As described above, reported LVI was a significant independent risk factor for LNM in the multivariate analysis (p = 0.001, Supplementary Table 2).
Discussion
In several tumor entities, LVI has been shown to correlate with LNMs and with prognoses of patients (13–18). Similar data are available for PTC (6, 19–24). However, LVI does not play a role in clinical decision-making according to all major guidelines and is not mandatory in pathology reports of PTC according to the current TNM classification (28). In Australia, it has been shown to be routinely reported and is only omitted in 15.8% of cases (33). In this study, the data of a German academic endocrine center were explored in order to identify the extent of LVI documentation in routine pathology reports of papillary thyroid cancer and estimate its role as a possible predictor for LNM, especially in cases that generally do not require lymphadenectomy like microcarcinomas <1 cm.
Lymphatic vessel invasion was reported in 63.3% of pathology reports of patients with PTCs, who underwent postoperative radioiodine treatment at our institute. The presence of LVI increased expectedly alongside with higher stage, from 5% in pT1a, 13.4% in pT1b, 23.5% in pT2, 32% in pT3 to 66.7% in pT4 (Table 2). Similarly, the rate of LNM rose from 42.5% in pT1a, 40.8% in pT1b, 44.2% in pT2, 53.5% in pT3, to 88.9% in pT4 (Supplementary Table 1).

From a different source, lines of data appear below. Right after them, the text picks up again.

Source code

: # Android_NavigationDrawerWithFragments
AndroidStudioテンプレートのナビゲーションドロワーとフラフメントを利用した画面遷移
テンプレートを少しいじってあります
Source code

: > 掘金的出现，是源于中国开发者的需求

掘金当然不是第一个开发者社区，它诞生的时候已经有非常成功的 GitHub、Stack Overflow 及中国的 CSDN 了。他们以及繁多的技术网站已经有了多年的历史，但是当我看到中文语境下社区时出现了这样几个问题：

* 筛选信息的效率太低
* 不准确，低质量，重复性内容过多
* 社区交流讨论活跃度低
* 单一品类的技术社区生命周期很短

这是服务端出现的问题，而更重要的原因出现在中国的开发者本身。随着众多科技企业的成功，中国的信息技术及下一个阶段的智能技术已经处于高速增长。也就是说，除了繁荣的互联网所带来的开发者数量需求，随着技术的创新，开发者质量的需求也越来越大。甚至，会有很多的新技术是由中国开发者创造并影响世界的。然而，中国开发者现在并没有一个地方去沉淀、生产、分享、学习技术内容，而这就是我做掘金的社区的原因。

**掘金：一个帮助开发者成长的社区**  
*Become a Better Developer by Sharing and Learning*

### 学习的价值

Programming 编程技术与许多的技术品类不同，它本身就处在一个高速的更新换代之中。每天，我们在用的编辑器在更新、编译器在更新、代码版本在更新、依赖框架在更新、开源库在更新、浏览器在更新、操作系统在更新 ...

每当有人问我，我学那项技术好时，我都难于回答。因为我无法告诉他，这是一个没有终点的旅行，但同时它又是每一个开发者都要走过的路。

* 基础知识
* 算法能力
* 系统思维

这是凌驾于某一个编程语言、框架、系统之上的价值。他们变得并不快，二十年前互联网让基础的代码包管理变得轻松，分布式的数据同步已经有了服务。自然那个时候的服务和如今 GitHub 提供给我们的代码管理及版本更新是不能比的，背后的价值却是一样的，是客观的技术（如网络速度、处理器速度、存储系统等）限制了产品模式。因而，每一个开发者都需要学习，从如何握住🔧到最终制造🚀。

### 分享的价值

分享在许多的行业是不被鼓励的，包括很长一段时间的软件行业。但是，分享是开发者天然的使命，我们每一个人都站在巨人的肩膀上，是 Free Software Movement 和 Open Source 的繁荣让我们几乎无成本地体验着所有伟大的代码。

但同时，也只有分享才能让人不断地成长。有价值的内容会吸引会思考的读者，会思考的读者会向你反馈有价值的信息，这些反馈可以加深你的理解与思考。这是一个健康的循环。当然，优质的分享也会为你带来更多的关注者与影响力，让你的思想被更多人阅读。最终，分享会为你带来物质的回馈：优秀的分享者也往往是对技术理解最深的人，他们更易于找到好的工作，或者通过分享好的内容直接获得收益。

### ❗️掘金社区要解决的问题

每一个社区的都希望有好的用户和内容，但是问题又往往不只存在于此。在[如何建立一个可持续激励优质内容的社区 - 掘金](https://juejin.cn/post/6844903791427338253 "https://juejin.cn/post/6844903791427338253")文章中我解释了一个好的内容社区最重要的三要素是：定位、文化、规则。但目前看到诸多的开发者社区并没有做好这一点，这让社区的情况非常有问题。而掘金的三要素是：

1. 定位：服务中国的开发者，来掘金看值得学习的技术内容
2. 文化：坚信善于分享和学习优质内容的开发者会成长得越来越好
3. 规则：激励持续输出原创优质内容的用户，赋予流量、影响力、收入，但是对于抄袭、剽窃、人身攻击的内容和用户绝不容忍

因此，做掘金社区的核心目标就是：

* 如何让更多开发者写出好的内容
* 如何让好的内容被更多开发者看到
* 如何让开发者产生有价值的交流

Our data confirm that L1 documented in pathology report quite reliably correlated with a diagnosis of lymph node metastases (pN+). A total of 54 (80.6%) patients with reported positive LVI also had a diagnosis of LNM. On the other hand, 13 (19.4%) patients with positive LVI (L1) had a pN0-status in the initial histopathologic report. These L1pN0 cases might be due to the fact that the surgeon performing a prophylactic lymphadenectomy might have missed deeper or lateral lymph nodes, in order to avoid complications in a procedure performed for a cancer, which generally has an excellent prognosis. Eleven (84.6%) of these 13 patients achieved biochemical and radiological cure in a mean follow-up of 27.6 ± 16 months after radioiodine treatment. One 59-year-old woman with a pT1b pN0 (0/1), L1 tumor, and a 31-year-old woman with a pT2 pN0 (0/1), L1 tumor instead have not been cured by initial surgery and radioiodine therapy (RAIT). In the first case, there are elevated and slowly increasing thyroglobulin levels with currently no evidence of structural disease in repeated iodine and PET-CT scan. The second patient underwent repeated cervical surgery delivering eight PTC metastases in 40 resected lymph nodes.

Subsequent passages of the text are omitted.